(Stored data entries)
↓↓↓
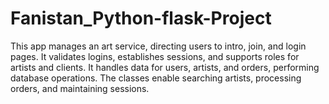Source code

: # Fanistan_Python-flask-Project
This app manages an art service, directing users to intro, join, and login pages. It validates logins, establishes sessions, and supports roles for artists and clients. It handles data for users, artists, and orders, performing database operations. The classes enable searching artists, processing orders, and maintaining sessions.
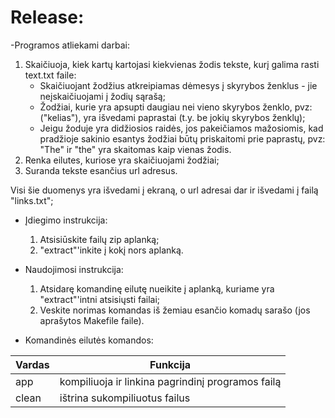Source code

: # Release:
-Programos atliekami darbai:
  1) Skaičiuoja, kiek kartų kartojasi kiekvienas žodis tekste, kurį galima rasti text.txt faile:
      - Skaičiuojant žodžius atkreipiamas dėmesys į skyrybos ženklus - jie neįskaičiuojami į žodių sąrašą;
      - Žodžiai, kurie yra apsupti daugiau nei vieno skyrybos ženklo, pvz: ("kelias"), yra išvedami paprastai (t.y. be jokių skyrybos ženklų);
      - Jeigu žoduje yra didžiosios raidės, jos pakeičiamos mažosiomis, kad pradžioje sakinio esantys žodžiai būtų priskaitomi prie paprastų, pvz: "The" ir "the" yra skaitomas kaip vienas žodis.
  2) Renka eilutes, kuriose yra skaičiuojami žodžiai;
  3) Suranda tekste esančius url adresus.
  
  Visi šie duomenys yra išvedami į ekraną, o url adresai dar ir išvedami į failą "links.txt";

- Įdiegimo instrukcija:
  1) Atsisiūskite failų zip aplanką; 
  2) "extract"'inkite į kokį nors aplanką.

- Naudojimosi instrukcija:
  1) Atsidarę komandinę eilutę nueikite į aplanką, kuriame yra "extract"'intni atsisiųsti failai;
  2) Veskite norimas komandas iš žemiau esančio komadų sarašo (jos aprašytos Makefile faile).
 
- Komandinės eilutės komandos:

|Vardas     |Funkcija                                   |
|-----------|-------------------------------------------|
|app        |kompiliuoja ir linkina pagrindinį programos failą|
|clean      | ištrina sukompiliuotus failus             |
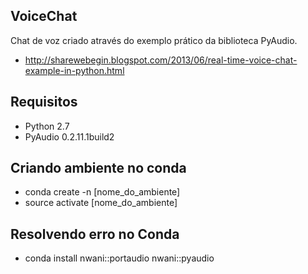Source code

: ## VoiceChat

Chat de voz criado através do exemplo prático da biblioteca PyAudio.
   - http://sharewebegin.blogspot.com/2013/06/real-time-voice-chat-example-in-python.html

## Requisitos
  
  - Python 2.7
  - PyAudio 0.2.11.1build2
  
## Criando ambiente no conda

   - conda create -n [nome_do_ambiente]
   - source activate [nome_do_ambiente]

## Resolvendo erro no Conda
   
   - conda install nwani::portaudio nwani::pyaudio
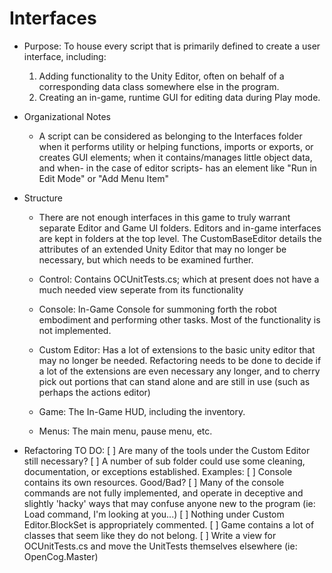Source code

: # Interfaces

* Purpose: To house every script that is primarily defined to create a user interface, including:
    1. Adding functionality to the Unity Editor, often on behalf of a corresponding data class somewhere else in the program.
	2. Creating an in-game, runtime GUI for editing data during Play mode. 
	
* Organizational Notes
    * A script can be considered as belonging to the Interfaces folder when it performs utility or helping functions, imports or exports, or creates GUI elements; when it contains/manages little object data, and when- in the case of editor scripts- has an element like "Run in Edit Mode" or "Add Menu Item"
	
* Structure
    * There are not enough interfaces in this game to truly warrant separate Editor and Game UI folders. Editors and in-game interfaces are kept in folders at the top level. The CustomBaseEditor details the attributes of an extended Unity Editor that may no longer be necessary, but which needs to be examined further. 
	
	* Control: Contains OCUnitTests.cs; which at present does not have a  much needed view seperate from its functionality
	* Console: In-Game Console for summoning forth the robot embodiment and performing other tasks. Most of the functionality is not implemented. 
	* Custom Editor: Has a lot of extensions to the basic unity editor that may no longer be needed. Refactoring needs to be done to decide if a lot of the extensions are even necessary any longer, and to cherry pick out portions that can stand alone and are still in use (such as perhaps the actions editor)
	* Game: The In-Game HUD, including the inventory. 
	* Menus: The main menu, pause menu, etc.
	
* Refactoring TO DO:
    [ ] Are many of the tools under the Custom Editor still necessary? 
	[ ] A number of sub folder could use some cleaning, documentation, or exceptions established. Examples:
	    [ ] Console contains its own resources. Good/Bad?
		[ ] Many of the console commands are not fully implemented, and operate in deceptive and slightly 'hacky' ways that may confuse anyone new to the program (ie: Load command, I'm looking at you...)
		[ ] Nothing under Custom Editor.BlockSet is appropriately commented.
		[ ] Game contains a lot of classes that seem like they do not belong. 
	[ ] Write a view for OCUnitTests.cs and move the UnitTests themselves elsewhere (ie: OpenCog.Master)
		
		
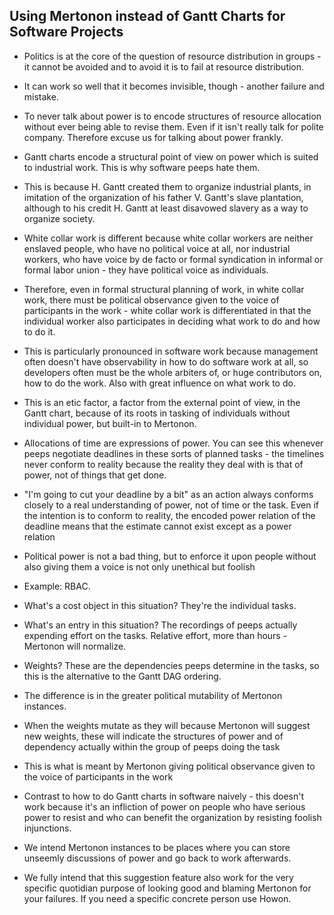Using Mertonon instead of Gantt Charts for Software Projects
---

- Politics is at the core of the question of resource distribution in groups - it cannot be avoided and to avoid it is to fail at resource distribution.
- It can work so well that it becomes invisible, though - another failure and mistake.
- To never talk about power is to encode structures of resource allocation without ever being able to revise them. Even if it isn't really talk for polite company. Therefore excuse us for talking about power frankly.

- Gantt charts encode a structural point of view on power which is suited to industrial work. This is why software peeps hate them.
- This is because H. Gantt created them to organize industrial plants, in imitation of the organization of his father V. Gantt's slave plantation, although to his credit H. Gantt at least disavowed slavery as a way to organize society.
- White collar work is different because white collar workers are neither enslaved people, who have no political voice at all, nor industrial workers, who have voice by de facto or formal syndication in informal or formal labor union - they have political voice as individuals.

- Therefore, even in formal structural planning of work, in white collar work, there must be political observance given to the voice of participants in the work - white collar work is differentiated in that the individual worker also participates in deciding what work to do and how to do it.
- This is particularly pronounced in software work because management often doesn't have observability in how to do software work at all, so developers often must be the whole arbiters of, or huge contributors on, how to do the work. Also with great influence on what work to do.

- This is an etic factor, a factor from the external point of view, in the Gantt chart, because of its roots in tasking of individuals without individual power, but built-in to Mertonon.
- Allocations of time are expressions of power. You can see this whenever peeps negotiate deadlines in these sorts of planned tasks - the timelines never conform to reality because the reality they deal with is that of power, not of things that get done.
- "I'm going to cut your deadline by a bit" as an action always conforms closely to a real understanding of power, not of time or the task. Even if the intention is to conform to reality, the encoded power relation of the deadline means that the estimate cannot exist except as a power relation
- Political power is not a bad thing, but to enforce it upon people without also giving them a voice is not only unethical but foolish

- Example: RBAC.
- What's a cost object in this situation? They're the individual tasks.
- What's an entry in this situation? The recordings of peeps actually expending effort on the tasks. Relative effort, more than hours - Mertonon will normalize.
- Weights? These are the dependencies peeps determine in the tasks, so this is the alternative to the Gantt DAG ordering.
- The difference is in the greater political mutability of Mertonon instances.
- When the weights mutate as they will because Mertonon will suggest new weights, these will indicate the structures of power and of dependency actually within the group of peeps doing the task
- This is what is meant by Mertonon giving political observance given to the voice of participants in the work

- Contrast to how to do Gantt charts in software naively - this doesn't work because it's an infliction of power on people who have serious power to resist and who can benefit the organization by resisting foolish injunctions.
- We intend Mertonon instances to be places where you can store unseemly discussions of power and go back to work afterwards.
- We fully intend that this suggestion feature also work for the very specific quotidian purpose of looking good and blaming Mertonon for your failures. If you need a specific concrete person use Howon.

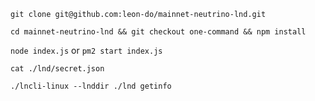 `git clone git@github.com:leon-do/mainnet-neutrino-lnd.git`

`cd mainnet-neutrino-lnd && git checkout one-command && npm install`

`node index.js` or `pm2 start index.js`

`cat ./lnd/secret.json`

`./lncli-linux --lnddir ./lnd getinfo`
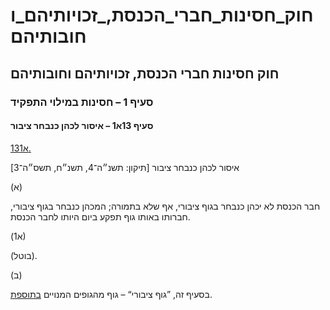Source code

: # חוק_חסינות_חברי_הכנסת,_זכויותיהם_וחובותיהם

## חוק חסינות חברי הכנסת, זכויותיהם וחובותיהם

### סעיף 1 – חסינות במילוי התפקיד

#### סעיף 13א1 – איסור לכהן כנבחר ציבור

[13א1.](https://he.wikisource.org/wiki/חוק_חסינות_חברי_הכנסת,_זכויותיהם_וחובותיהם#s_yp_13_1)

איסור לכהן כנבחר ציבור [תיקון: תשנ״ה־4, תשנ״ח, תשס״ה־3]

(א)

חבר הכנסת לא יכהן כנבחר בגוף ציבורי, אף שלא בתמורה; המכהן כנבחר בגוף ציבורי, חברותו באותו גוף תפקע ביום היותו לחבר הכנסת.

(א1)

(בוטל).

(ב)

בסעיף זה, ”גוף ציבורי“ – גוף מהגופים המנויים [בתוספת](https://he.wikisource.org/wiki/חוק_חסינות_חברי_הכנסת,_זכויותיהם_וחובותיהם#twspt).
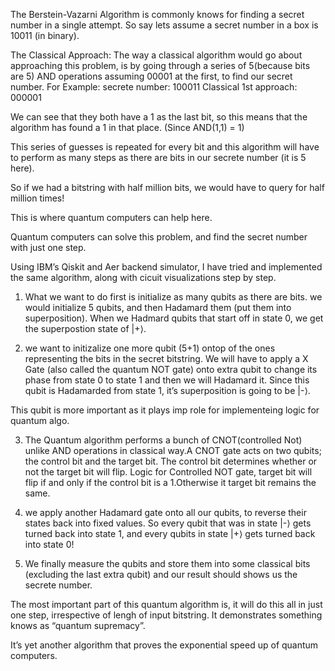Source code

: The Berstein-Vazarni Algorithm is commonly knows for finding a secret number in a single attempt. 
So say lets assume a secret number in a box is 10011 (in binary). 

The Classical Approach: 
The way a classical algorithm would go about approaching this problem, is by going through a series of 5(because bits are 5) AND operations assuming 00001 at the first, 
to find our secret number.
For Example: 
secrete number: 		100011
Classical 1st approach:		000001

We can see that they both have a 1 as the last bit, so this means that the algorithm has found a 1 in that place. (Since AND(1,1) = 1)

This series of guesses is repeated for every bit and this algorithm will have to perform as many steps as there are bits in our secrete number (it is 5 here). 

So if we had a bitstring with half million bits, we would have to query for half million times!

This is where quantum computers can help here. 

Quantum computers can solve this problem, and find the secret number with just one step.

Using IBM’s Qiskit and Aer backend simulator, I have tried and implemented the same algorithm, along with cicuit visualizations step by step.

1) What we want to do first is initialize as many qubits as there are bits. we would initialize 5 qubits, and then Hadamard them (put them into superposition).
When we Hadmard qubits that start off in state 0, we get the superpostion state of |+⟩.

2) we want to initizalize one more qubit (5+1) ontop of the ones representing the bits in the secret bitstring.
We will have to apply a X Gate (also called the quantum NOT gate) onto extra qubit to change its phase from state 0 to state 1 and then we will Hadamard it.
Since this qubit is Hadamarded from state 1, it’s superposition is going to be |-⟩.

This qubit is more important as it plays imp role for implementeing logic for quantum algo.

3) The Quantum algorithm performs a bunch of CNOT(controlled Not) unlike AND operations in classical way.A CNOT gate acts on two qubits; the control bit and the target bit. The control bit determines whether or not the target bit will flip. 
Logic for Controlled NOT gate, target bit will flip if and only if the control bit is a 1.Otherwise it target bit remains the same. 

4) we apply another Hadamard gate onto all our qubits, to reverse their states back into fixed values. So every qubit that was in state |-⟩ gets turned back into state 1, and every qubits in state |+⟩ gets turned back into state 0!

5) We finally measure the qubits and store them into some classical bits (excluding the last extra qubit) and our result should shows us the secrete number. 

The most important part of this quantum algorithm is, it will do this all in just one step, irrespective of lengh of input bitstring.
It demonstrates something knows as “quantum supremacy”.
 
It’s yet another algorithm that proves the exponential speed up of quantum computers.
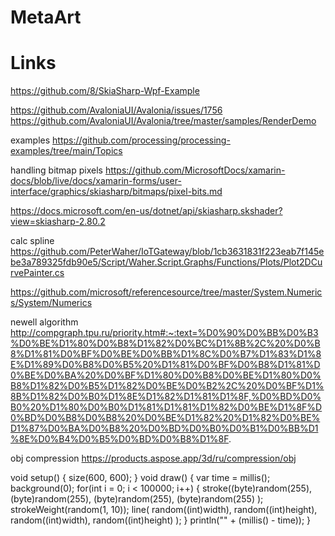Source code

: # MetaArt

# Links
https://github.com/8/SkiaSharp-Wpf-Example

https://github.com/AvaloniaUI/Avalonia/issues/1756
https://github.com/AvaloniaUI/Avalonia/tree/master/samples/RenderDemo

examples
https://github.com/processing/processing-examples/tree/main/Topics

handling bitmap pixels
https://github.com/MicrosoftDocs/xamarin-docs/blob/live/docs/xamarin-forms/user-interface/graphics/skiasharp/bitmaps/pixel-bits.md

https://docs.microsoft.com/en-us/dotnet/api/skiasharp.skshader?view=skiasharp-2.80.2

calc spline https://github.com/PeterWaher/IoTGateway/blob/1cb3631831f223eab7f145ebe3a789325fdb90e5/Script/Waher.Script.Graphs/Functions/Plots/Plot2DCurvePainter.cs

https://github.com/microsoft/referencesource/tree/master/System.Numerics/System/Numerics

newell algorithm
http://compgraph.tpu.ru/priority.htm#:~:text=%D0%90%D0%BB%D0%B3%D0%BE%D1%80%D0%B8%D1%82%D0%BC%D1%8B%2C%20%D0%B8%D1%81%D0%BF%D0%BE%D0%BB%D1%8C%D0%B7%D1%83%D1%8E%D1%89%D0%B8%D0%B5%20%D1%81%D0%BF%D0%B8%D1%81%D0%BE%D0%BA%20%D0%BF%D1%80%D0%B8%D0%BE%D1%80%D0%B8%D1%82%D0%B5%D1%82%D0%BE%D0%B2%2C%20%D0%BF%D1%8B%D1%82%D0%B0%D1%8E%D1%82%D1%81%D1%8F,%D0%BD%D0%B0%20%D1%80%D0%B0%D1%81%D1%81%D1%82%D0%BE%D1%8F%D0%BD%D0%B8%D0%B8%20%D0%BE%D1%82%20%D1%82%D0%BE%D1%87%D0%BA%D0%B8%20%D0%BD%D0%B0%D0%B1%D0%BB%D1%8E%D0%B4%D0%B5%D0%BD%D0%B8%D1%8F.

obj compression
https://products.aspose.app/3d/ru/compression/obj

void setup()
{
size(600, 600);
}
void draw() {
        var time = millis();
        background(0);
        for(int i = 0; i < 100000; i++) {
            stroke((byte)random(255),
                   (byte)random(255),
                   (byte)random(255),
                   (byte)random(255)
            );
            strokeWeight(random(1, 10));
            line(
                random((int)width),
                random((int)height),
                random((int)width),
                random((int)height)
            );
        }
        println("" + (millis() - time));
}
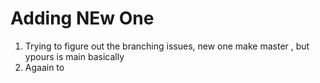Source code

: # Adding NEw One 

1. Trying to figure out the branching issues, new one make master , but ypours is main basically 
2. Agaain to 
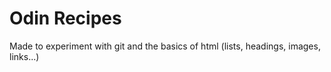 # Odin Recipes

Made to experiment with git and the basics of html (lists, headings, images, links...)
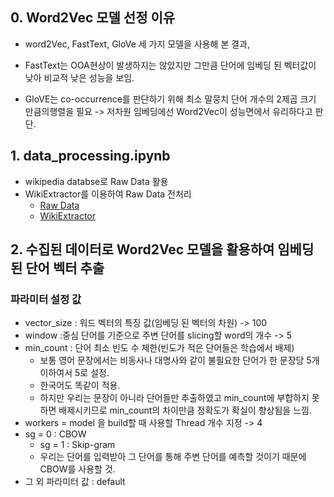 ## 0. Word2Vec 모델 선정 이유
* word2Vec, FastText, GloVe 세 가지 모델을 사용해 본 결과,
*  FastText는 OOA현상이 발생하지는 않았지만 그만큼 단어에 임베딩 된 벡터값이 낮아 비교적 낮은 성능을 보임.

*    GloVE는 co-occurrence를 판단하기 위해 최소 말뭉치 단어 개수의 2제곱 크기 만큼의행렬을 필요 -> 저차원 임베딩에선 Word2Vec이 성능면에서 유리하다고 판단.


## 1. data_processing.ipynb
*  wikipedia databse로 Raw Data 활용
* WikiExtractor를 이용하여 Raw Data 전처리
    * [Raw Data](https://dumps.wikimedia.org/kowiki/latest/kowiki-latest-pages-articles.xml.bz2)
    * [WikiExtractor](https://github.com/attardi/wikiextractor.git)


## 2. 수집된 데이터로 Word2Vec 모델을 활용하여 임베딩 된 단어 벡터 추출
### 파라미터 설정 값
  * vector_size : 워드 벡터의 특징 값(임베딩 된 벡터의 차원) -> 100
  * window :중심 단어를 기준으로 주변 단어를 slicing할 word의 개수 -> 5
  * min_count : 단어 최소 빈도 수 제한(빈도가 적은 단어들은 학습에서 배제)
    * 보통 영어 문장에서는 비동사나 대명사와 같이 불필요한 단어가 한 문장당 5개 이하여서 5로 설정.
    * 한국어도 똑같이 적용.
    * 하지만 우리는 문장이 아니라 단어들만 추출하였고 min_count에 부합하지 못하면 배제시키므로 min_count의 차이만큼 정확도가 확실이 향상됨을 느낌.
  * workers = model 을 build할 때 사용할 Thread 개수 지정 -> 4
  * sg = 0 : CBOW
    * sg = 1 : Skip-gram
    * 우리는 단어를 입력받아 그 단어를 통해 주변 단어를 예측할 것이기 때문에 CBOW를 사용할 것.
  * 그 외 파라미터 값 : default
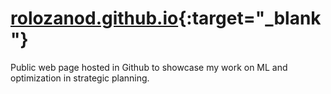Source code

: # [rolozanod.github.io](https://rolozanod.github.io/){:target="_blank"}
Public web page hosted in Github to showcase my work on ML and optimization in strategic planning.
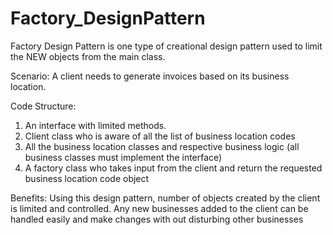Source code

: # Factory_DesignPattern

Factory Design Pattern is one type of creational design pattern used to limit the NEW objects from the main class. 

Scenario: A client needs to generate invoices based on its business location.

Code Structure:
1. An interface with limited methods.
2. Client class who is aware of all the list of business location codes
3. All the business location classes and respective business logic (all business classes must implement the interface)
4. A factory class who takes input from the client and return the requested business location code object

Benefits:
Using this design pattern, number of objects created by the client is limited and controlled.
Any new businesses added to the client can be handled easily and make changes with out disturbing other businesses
↑↑↑
# Required work:
If a line comes after the line with "pagrindinį programos failą|", it stays out; print exactly every line from the start of the entries up to and including that line, but no pictures.

# Task output:
Source code

: # Fanistan_Python-flask-Project
This app manages an art service, directing users to intro, join, and login pages. It validates logins, establishes sessions, and supports roles for artists and clients. It handles data for users, artists, and orders, performing database operations. The classes enable searching artists, processing orders, and maintaining sessions.
Source code

: # Release:
-Programos atliekami darbai:
  1) Skaičiuoja, kiek kartų kartojasi kiekvienas žodis tekste, kurį galima rasti text.txt faile:
      - Skaičiuojant žodžius atkreipiamas dėmesys į skyrybos ženklus - jie neįskaičiuojami į žodių sąrašą;
      - Žodžiai, kurie yra apsupti daugiau nei vieno skyrybos ženklo, pvz: ("kelias"), yra išvedami paprastai (t.y. be jokių skyrybos ženklų);
      - Jeigu žoduje yra didžiosios raidės, jos pakeičiamos mažosiomis, kad pradžioje sakinio esantys žodžiai būtų priskaitomi prie paprastų, pvz: "The" ir "the" yra skaitomas kaip vienas žodis.
  2) Renka eilutes, kuriose yra skaičiuojami žodžiai;
  3) Suranda tekste esančius url adresus.
  
  Visi šie duomenys yra išvedami į ekraną, o url adresai dar ir išvedami į failą "links.txt";

- Įdiegimo instrukcija:
  1) Atsisiūskite failų zip aplanką; 
  2) "extract"'inkite į kokį nors aplanką.

- Naudojimosi instrukcija:
  1) Atsidarę komandinę eilutę nueikite į aplanką, kuriame yra "extract"'intni atsisiųsti failai;
  2) Veskite norimas komandas iš žemiau esančio komadų sarašo (jos aprašytos Makefile faile).
 
- Komandinės eilutės komandos:

|Vardas     |Funkcija                                   |
|-----------|-------------------------------------------|
|app        |kompiliuoja ir linkina pagrindinį programos failą|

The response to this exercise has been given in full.